Although February is classed as a winter month, the first signs of spring are already starting to appear, especially if there are warm day time temperatures.
The resident birds are still visiting the Woodland Hide feeding station, but you can start to see the return of species usually seen only on the mossland such as Reed Bunting and Yellowhammer. Their arrival increases the chance of beating the record of 20 species during a visit.
These species will eventually nest on the mossland and arrive back early to start claiming territories. They were driven off in the autumn by the lack of food. As food on the mossland is still scarce in the early spring, they often take the opportunity to ‘refuel’ at the feeding station.
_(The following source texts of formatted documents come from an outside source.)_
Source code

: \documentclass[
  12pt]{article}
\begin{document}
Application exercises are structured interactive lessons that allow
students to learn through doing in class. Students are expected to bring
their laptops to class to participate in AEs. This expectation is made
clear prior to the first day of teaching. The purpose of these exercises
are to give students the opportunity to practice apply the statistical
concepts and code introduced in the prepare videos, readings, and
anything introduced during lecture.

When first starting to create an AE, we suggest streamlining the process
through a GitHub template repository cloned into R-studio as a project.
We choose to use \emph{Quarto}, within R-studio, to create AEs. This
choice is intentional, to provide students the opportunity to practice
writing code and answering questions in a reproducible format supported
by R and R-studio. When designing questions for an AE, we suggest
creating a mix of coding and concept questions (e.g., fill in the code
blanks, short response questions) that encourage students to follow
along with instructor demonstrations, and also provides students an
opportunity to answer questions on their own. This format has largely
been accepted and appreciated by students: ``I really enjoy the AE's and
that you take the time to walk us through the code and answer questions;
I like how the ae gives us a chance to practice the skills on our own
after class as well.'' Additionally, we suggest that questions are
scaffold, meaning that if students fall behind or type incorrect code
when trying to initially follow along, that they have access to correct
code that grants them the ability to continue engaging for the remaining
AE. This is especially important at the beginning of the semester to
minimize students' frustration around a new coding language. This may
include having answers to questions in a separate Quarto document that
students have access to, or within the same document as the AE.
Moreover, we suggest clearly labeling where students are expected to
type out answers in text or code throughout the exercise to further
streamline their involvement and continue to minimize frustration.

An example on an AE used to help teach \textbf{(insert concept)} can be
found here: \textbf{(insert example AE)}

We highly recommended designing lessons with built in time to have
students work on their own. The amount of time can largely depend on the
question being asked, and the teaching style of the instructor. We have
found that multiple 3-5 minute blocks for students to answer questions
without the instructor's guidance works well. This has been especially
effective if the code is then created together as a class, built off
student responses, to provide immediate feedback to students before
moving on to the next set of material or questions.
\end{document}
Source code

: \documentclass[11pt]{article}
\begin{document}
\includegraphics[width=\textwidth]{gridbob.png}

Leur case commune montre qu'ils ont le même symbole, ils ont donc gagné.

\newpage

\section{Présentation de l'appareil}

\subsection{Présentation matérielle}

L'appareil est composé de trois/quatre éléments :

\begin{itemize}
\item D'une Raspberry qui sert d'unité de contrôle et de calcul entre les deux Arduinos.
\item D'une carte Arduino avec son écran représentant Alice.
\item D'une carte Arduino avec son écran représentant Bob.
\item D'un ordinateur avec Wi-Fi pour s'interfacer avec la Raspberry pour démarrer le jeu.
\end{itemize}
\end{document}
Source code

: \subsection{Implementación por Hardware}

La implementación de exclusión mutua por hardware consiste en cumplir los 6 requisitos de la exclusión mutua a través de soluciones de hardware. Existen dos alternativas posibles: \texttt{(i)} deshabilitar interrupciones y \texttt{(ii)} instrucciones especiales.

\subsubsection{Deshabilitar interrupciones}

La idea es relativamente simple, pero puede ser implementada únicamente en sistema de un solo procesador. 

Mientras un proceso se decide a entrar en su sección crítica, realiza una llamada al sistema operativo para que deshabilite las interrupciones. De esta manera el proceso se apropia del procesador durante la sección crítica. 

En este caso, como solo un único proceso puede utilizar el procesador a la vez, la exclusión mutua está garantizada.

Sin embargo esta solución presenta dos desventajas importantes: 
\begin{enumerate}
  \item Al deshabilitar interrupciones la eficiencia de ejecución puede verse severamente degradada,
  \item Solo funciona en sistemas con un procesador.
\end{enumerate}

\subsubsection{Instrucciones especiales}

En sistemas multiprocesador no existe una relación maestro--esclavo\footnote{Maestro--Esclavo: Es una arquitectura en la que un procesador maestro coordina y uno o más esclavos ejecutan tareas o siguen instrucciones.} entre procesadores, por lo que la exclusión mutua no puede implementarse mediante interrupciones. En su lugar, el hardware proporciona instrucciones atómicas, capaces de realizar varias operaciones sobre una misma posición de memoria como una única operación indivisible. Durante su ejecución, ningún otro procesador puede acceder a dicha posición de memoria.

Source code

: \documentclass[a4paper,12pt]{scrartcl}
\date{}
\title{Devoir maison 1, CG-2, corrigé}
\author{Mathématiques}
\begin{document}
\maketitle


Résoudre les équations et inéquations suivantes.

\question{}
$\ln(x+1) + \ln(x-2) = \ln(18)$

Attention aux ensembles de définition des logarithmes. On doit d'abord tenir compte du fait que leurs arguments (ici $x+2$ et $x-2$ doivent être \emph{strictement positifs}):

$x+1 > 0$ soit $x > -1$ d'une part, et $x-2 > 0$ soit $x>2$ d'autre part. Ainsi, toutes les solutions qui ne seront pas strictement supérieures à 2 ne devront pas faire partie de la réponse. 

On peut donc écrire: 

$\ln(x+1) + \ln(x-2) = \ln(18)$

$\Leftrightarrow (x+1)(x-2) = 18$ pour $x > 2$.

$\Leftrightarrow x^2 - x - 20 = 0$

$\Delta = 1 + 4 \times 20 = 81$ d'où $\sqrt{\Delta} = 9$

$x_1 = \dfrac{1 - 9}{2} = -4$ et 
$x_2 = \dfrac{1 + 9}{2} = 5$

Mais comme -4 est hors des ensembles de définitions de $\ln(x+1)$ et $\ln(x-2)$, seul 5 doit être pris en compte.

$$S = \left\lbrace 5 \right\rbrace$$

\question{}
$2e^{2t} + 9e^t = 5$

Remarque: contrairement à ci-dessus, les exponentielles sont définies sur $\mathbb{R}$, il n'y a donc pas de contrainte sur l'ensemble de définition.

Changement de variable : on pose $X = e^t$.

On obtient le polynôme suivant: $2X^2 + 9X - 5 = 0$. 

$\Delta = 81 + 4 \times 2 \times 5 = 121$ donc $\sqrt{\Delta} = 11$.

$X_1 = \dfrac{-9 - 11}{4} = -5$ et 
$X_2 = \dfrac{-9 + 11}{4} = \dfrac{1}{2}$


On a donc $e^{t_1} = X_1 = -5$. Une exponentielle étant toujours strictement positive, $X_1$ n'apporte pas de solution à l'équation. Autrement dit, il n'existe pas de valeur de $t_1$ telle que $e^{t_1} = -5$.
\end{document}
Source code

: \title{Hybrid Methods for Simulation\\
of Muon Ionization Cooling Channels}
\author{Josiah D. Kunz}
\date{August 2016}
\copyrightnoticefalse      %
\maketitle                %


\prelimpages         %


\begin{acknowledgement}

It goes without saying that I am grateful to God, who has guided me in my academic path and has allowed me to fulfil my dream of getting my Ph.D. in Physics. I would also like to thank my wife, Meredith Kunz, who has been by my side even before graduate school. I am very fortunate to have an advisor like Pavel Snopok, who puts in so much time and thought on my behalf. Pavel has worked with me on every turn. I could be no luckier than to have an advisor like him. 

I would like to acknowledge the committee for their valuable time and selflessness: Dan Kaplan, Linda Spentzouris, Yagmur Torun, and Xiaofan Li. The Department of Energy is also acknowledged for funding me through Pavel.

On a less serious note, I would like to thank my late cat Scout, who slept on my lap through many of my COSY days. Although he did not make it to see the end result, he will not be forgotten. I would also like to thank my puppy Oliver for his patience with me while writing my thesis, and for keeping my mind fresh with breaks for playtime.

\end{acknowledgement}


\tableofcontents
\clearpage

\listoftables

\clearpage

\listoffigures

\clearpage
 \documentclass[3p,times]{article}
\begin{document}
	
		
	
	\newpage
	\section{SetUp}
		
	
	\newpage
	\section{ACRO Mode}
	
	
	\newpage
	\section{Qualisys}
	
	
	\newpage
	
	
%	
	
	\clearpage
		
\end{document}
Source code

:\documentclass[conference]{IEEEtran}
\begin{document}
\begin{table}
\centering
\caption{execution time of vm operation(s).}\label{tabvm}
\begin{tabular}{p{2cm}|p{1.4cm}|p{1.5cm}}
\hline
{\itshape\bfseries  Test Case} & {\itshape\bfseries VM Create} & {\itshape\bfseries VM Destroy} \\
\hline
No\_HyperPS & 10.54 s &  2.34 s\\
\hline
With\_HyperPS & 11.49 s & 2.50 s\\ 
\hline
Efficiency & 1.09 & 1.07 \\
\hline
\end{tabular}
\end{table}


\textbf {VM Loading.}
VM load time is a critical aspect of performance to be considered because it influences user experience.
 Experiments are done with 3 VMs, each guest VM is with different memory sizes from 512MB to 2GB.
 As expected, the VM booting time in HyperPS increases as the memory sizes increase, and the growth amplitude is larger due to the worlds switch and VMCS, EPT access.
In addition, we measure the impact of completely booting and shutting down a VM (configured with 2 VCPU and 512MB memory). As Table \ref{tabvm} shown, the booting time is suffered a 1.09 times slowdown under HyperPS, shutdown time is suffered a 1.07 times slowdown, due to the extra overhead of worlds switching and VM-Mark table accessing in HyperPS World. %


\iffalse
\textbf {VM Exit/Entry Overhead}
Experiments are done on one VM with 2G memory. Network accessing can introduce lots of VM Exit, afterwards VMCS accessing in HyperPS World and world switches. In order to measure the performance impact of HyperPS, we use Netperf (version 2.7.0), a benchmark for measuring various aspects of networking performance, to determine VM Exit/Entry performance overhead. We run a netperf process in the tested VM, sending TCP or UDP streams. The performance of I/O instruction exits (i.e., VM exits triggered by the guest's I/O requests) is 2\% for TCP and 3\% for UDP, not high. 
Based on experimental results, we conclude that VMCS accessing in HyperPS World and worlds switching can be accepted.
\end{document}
Although there are no leaves on the deciduous trees yet, some are already starting to show flowers as a further indicator of spring. Most noticeable are the white flowers on the branches of the Blackthorn (the source of sloe berries), the yellow hanging catkins on the Hazel, and the ‘Pussy Willows’ on the various Willow species trees on the site. These in turn provide pollen for early flying bumblebees, particularly the Red-tailed Bumblebee. If the weather is particularly warm, you may see the early flights of butterflies that have over-wintered as adults. The most likely species you can see is the bright yellow coloured Brimstone. It is thought that the similarity of the yellow colour of this species to that of butter is the reason they are called butterflies.